WHAT IS EXPECTED: Count how many lines below include the word "계루부의". Answer with a number only.

THE INPUT:
--- START ---
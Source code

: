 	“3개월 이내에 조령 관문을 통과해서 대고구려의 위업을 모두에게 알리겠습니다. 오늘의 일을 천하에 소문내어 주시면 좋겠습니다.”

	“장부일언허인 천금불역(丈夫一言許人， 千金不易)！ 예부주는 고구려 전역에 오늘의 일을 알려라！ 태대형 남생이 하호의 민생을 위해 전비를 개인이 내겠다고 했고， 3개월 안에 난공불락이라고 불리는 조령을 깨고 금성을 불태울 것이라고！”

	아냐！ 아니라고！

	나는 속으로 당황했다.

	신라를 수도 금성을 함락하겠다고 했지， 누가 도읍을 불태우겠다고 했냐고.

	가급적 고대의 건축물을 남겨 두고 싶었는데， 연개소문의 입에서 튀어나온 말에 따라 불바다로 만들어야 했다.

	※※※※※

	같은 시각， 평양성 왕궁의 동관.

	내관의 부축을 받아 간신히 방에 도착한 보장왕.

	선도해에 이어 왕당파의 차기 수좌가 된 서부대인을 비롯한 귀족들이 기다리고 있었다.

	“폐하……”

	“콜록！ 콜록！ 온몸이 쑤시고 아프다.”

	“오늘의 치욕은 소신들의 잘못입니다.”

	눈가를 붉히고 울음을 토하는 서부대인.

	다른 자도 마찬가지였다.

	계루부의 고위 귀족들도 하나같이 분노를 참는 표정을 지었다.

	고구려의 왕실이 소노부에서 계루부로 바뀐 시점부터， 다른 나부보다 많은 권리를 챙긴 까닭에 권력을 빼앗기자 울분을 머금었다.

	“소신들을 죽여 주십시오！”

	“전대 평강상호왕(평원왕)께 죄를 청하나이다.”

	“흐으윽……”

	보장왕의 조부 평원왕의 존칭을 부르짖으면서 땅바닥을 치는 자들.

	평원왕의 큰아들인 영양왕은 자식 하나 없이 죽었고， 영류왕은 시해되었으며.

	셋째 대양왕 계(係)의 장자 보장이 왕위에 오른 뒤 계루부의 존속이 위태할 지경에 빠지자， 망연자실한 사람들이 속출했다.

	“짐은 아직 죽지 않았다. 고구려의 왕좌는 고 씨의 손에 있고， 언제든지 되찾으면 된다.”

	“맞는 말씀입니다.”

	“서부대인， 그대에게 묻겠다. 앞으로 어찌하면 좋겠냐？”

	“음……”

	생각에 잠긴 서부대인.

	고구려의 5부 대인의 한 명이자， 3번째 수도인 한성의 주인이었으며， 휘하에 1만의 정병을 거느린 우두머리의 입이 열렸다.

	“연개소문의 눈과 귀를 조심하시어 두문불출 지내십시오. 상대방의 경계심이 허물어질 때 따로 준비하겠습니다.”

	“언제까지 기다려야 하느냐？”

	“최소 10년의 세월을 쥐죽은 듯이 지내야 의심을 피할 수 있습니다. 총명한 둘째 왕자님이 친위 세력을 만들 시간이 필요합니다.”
--- END ---
TASK OUTPUT: 2